The patent is pending on this new invention, but the YouTube video of the pangraph shows that pancakes don’t have to come out as disks to be considered perfect. They can come out as edgy circles or, as the accompanying pictures show, be transformed into substantial snowflakes and other creative shapes. The pangraph also allows for different types of doneness on the pancake, with some sections more brown than others.
How a Math Teacher got into Food Art
Shields calls his blog Saipancakes, which is an homage to the place where he first decided to pursue pancakes as his creative outlet. Saipan, which has a commonwealth bond to the United States, is an island in the Pacific Ocean that is closer to reach from Japan than from California.
Shields’ brief biography on his About Me page reveals a passion for three things: mathematics, drawing and being a parent. Whenever he can, he combines two or, even better, three of his loves, such as this blog post on snowflakes, which is located in his 10minutemath blog website.
This combination of mathematical illustrations and kid friendly food is another example of how this person’s mind works. Although spirographs are sought out as toys for children to draw with, one version of the spirograph is categorized under “Math Materials” on Amazon’s website. However, not all spirographs are created equal: the Hasbro version that is listed on Amazon received a lot of negative reviews.
The Original Spirograph is still being sold under the Arts and Crafts section, however, and it continues to receive a lot of highly rated reviews on Amazon. This product, which dates back to the 1960s, works in Nathan Shields’ world because it is a product that both children and adults can enjoy without any generational gaps getting in the way.

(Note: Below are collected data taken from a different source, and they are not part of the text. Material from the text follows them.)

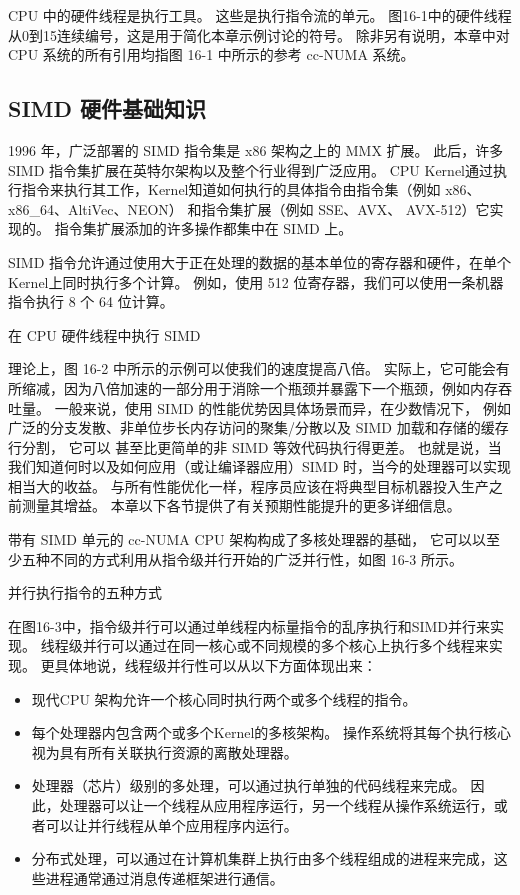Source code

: CPU 中的硬件线程是执行工具。 这些是执行指令流的单元。 
图16-1中的硬件线程从0到15连续编号，这是用于简化本章示例讨论的符号。 
除非另有说明，本章中对 CPU 系统的所有引用均指图 16-1 中所示的参考 cc-NUMA 系统。

\subsection{SIMD 硬件基础知识}
1996 年，广泛部署的 SIMD 指令集是 x86 架构之上的 MMX 扩展。 
此后，许多 SIMD 指令集扩展在英特尔架构以及整个行业得到广泛应用。 
CPU Kernel通过执行指令来执行其工作，Kernel知道如何执行的具体指令由指令集（例如 x86、x86\_64、AltiVec、NEON）
和指令集扩展（例如 SSE、AVX、 AVX-512）它实现的。 指令集扩展添加的许多操作都集中在 SIMD 上。

SIMD 指令允许通过使用大于正在处理的数据的基本单位的寄存器和硬件，在单个Kernel上同时执行多个计算。 
例如，使用 512 位寄存器，我们可以使用一条机器指令执行 8 个 64 位计算。

{\color{red} 在 CPU 硬件线程中执行 SIMD}

理论上，图 16-2 中所示的示例可以使我们的速度提高八倍。 
实际上，它可能会有所缩减，因为八倍加速的一部分用于消除一个瓶颈并暴露下一个瓶颈，例如内存吞吐量。 
一般来说，使用 SIMD 的性能优势因具体场景而异，在少数情况下，
例如广泛的分支发散、非单位步长内存访问的聚集/分散以及 SIMD 加载和存储的缓存行分割，
它可以 甚至比更简单的非 SIMD 等效代码执行得更差。 
也就是说，当我们知道何时以及如何应用（或让编译器应用）SIMD 时，当今的处理器可以实现相当大的收益。 
与所有性能优化一样，程序员应该在将典型目标机器投入生产之前测量其增益。 
本章以下各节提供了有关预期性能提升的更多详细信息。

带有 SIMD 单元的 cc-NUMA CPU 架构构成了多核处理器的基础，
它可以以至少五种不同的方式利用从指令级并行开始的广泛并行性，如图 16-3 所示。

{\color{red} 并行执行指令的五种方式}

在图16-3中，指令级并行可以通过单线程内标量指令的乱序执行和SIMD并行来实现。 
线程级并行可以通过在同一核心或不同规模的多个核心上执行多个线程来实现。 
更具体地说，线程级并行性可以从以下方面体现出来：

\begin{itemize}
	\item 现代CPU 架构允许一个核心同时执行两个或多个线程的指令。

	\item 每个处理器内包含两个或多个Kernel的多核架构。 
	操作系统将其每个执行核心视为具有所有关联执行资源的离散处理器。

	\item 处理器（芯片）级别的多处理，可以通过执行单独的代码线程来完成。 
	因此，处理器可以让一个线程从应用程序运行，另一个线程从操作系统运行，或者可以让并行线程从单个应用程序内运行。

	\item 分布式处理，可以通过在计算机集群上执行由多个线程组成的进程来完成，这些进程通常通过消息传递框架进行通信。
\end{itemize}

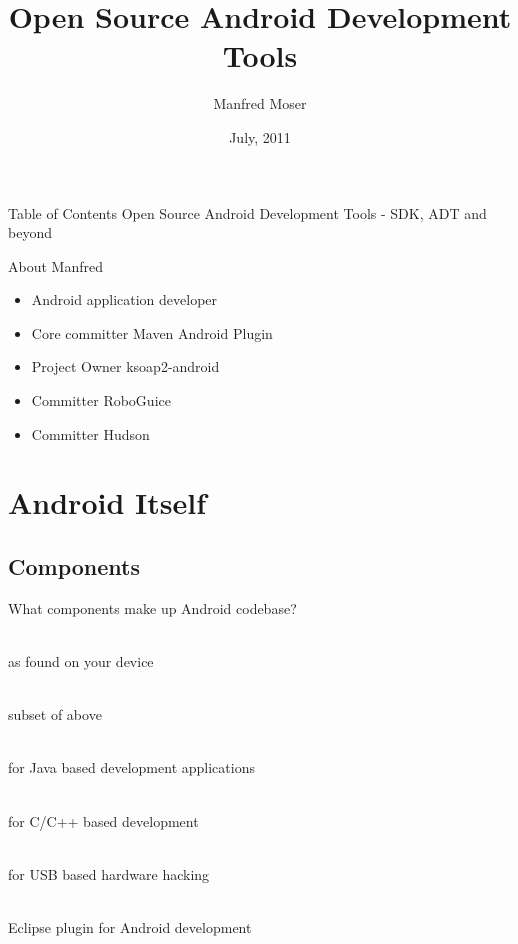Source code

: \documentclass[aspectratio=169]{beamer}
\title{Open Source Android Development Tools}
\author{Manfred Moser}
\date{July, 2011}
\institute{simpligility.com}
\begin{document}
\begin{frame}
  \titlepage
\end{frame}

\begin{frame}{Table of Contents}
  Open Source Android Development Tools - SDK, ADT and beyond
  \setcounter{tocdepth}{1}
  \tableofcontents
\end{frame}

\begin{frame}{About Manfred}
  \begin{itemize}
    \item<1-> Android application developer
    \item<2-> Core committer Maven Android Plugin
    \item<3-> Project Owner ksoap2-android
    \item<4-> Committer RoboGuice
    \item<5-> Committer Hudson
  \end{itemize}

\end{frame}


\section{Android Itself}

  \subsection{Components}
    \begin{frame}{What components make up Android codebase?}
      \begin{description}
        \item<1->[Android Proper] \hfill \\ as found on your device
        \item<2->[Android Open Source Project AOSP] \hfill  \\ subset of above 
        \item<3->[Android Software Development Kit SDK] \hfill  \\ for Java based development applications
        \item<4->[Android Native Development Kit NDK] \hfill  \\ for C/C++ based development
        \item<5->[Android Open Accessory Development Kit ADK] \hfill \\ for USB based hardware hacking
        \item<6->[Android Development Toolkit ADT] \hfill  \\ Eclipse plugin for Android development  
      \end{description}
    \end{frame}
\end{document}
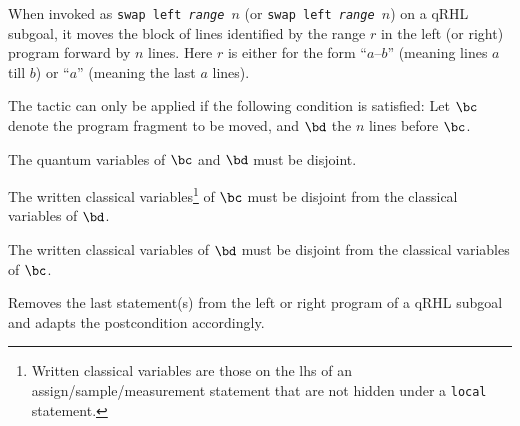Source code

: \documentclass{article}
\begin{document}

When invoked as \texttt{swap left \textit{range} $n$} (or \texttt{swap
  left \textit{range} $n$}) on a qRHL subgoal, it moves the block of
lines identified by the range $r$ in the left (or right) program
forward by $n$ lines. Here $r$ is either for the form ``$a$--$b$''
(meaning lines $a$ till $b$) or ``$a$'' (meaning the last $a$ lines).

The tactic can only be applied if the following condition is
satisfied: Let $\bc$ denote the program fragment to be moved, and
$\bd$ the $n$ lines before $\bc$.
\begin{compactitem}
\item The quantum variables of $\bc$ and $\bd$ must be disjoint.
\item The written classical variables\footnote{Written classical variables
    are those on the lhs of an assign/sample/measurement statement
    that are not hidden under a \texttt{local} statement.}
  of $\bc$ must be disjoint from the classical variables of $\bd$.
\item The written classical variables of $\bd$ must be disjoint from the classical variables of $\bc$.
\end{compactitem}


Removes the last statement(s) from the left or right program of a qRHL
subgoal and adapts the postcondition accordingly.

\newcommand\WP{\operatorname{wp}}%
\end{document}
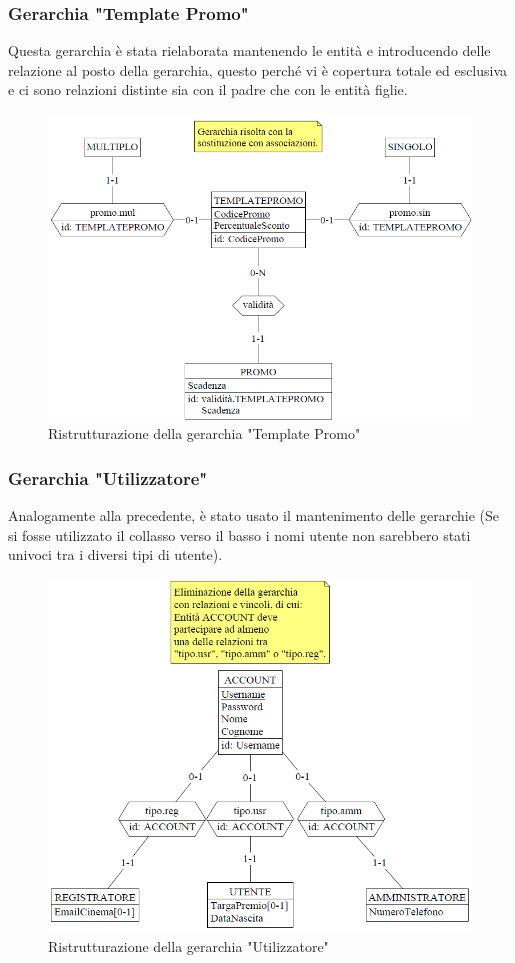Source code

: \documentclass[a4paper,12pt]{report}
\begin{document}
\subsubsection{Gerarchia "Template Promo"}
Questa gerarchia è stata rielaborata mantenendo le entità e introducendo delle relazione al posto della gerarchia, questo perché vi è copertura totale ed esclusiva e ci sono relazioni distinte sia con il padre che con le entità figlie.
\begin{figure}[H]
	\centering
	\includegraphics[width=400pt]{ER/ristrutturazione/ristpromo.png}
	\caption{Ristrutturazione della gerarchia "Template Promo"}
\end{figure}
\subsubsection{Gerarchia "Utilizzatore"}
Analogamente alla precedente, è stato usato il mantenimento delle gerarchie (Se si fosse utilizzato il collasso verso il basso i nomi utente non sarebbero stati univoci tra i diversi tipi di utente).
\begin{figure}[H]
	\centering
	\includegraphics{ER/ristrutturazione/ristutenza.png}
	\caption{Ristrutturazione della gerarchia "Utilizzatore"}
\end{figure}
\end{document}
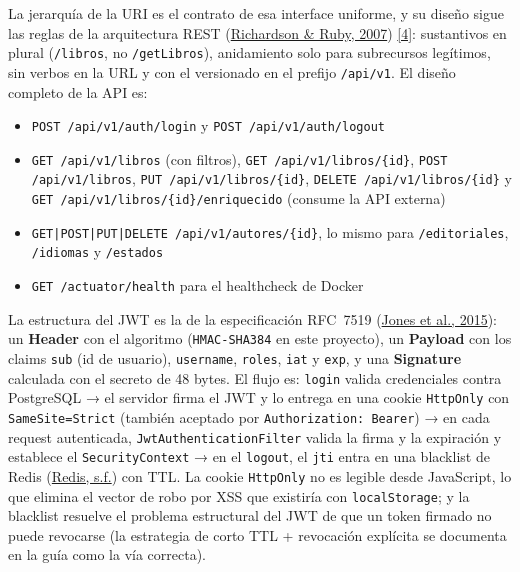 \documentclass[12pt,a4paper]{article}
\begin{document}
La jerarquía de la URI es el contrato de esa interface uniforme, y su diseño sigue las
reglas de la arquitectura REST (\hyperlink{ref:richardson}{Richardson \& Ruby, 2007}) \hyperlink{ieee4}{[4]}: sustantivos en plural
(\texttt{/libros}, no \texttt{/getLibros}), anidamiento solo para subrecursos legítimos,
sin verbos en la URL y con el versionado en el prefijo \texttt{/api/v1}. El diseño
completo de la API es:

\begin{itemize}
  \item \texttt{POST /api/v1/auth/login} y \texttt{POST /api/v1/auth/logout}
  \item \texttt{GET /api/v1/libros} (con filtros), \texttt{GET /api/v1/libros/\{id\}},
        \texttt{POST /api/v1/libros}, \texttt{PUT /api/v1/libros/\{id\}},
        \texttt{DELETE /api/v1/libros/\{id\}} y
        \texttt{GET /api/v1/libros/\{id\}/enriquecido} (consume la API externa)
  \item \texttt{GET|POST|PUT|DELETE /api/v1/autores/\{id\}}, lo mismo para
        \texttt{/editoriales}, \texttt{/idiomas} y \texttt{/estados}
  \item \texttt{GET /actuator/health} para el healthcheck de Docker
\end{itemize}

La estructura del JWT es la de la especificación RFC~7519 (\hyperlink{ref:jones2015}{Jones et al., 2015}): un
\textbf{Header} con el algoritmo (\texttt{HMAC-SHA384} en este proyecto),
un \textbf{Payload} con los claims \texttt{sub} (id de usuario), \texttt{username},
\texttt{roles}, \texttt{iat} y \texttt{exp}, y una \textbf{Signature} calculada con el
secreto de 48 bytes. El flujo es: \texttt{login} valida credenciales contra PostgreSQL →
el servidor firma el JWT y lo entrega en una cookie \texttt{HttpOnly} con
\texttt{SameSite=Strict} (también aceptado por \texttt{Authorization: Bearer}) → en cada
request autenticada, \texttt{JwtAuthenticationFilter} valida la firma y la expiración y
establece el \texttt{SecurityContext} → en el \texttt{logout}, el \texttt{jti} entra en
una blacklist de Redis (\hyperlink{ref:redis}{Redis, s.f.}) con TTL. La cookie \texttt{HttpOnly} no es legible
desde JavaScript, lo que elimina el vector de robo por XSS que existiría con
\texttt{localStorage}; y la blacklist resuelve el problema estructural del JWT de que un
token firmado no puede revocarse (la estrategia de corto TTL + revocación explícita se
documenta en la guía como la vía correcta).
\end{document}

His inspiration to work on pancake art began in Saipan, where he made pancakes with his kids. No explanation was given as to why this Pacific island served as a starting point for his pancake journey, but nearby Samoans, who have their own country, possess a distinctive pancake culture. According to this website on Samoan food, Samoans have two types of pancakes: those that are round and deep-fried, and those that are flat.
Pancakes From Other Countries
In many parts of the world, pancakes are being made, and they reflect the versatility of this commonly used name. This article from BuzzFeed features a list of 24 different pancakes from a variety of countries, whether they’re sweet, savory, thin or thick.
The question, however, is which ones would work with the pangraph. The traditional savory pancake from Japan, which is okonomiyaki, contains a lot of different fillings and toppings. At best, the pangraph can make a deconstructed egg-based pancake with a much smaller quantity of toppings, from shrimp to cabbage. The bigger problem is making a Chinese scallion pancake with the pangraph because the pancake is made out of dough and not batter.
Other versions of a pancake, however, could work beautifully. The important thing is to have a thick enough batter. The Russian aladi (Оладьи) or the Swedish pannkakor look feasible to perform on the pangraph.
While the pangraph is being patented, the best thing to do is wait and work on your pancake batter because pancakes are a challenging item to make, especially the thinner ones such as crêpes and blini.